Review: Death at the Dionysus Club by Melissa Scott and Amy Griswold

Title: Death at the Dionysus Club

Series: Lynes & Mathey: Book Two

Authors: Melissa Scott and Amy Griswold

Publisher: Queen of Swords Press

Length: 359 Pages

Category: Murder Mystery, Gaslamp Fantasy

Rating: 4 Stars

At a Glance: There were moments in this book where I imagined the authors could have been inspired by Lewis Carroll. There are some “down the rabbit hole” moments as well as riddles for which there are no sane answers. It’s superbly imaginative as well as meticulously paced.

Reviewed By: Lisa

Blurb: Secrets, Magic and Murder…

Julian Lynes and Ned Mathey are back and this time, the stakes are everything they hold dear. A murderer is finding their victims in the London gentlemen’s clubs where gay men find refuge and each other.

Julian and Ned’s friends, their former lovers, their antagonists, are all under threat from both the murderer and the terrible risk of exposure. Mathey has started working as a metaphysician for Scotland Yard and being outed could destroy the life that he’s building for himself. Even his relationship with Julian.

How high a price are they willing to pay to stop a killer?

Review: Melissa Scott and Amy Griswold deliver their intrepid heroes to a new place in their relationship in this second installment of the Lynes & Mathey mystery series. This, in itself, is an act of unbridled courage, given the time these novels are set. Moreover, Julian Lynes is not a man of softer emotion. His parameters in the relationship are rooted in the physical rather than the sentimental, which means the necessary catalyst to nudge him along introduces the very real risk of losing Ned to a formidable threat stalking the city.

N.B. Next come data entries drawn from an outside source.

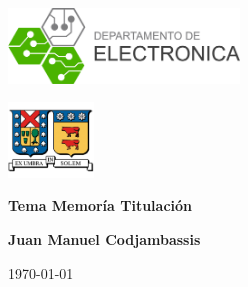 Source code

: \begin{titlepage}
    \begin{minipage}[t]{0.45\textwidth}
        \includegraphics[height=2cm]{img/logoELO.png}
    \end{minipage}
    \hfill
    \begin{minipage}[t]{0.45\textwidth}
        \hfill
        \includegraphics[height=2cm]{img/logoUTFSM.png}
    \end{minipage}
    
    \vspace{3.5cm}
    
    \begin{center}
        \Huge\textbf{Tema Memoría Titulación}
    \end{center}
    
    \vspace{5cm}
    
    \begin{center}
        \Large\textbf{Juan Manuel Codjambassis}
    \end{center}
    
    \vfill
    
    \begin{center}
        \today
    \end{center}
    
\end{titlepage}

This is a mystery series rather than a strictly romantic one, and it’s superbly imaginative as well as meticulously paced. The staid atmosphere coupled with the cases Ned and Julian become embroiled in, which eventually intertwine so they end up working together, are cerebral. It’s not often that these two men allow emotion to cloud their judgment, but they’re also human. Discretion may be the better part of valor in some cases, but for Ned and Justin, it’s confession that shows their true courage in Death at the Dionysus Club. When it comes down to a question of their safety or personal principles, their integrity wins.

There were moments in this book where I imagined the authors could have been inspired by Lewis Carroll. There are some “down the rabbit hole” moments as well as riddles for which there are no sane answers. It doesn’t quite ask why a raven is like a writing desk, but there is an immense sense of “My dear, here we must run as fast as we can, just to stay in place. And if you wish to go anywhere you must run twice as fast as that.” Keeping a step ahead of the antagonist while not dying in the process sometimes feels like believing six impossible things before breakfast.

This book was originally published in 2014 and the series has not been added to since. What I hope this means is that the authors are preparing to add a third installment soon. It’s long past time for Ned and Julian to face and solve more metaphysical crimes in this alternate Victorian London.